-------- PROVIDED RECORDS

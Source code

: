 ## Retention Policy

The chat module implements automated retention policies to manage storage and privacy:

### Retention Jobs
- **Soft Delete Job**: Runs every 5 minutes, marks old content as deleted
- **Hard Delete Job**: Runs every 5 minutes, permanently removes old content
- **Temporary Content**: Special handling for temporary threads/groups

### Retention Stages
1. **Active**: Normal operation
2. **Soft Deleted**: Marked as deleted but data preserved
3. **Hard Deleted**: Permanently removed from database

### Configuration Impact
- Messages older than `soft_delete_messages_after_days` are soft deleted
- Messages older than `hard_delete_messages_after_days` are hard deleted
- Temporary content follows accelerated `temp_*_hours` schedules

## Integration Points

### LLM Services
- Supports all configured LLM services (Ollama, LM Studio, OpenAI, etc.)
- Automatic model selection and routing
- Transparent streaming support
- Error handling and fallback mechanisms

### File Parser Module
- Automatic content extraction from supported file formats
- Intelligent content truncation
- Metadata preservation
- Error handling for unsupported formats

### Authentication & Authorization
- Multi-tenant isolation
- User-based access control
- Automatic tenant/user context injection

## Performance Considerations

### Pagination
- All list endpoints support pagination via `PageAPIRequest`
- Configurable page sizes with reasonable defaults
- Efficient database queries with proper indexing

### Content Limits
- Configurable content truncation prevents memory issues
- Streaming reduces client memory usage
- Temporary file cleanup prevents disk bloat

----------------

Up to and including the last line of the data, copy each line exactly, starting with the line that contains "### Content Limits".

### Content Limits
- Configurable content truncation prevents memory issues
- Streaming reduces client memory usage
- Temporary file cleanup prevents disk bloat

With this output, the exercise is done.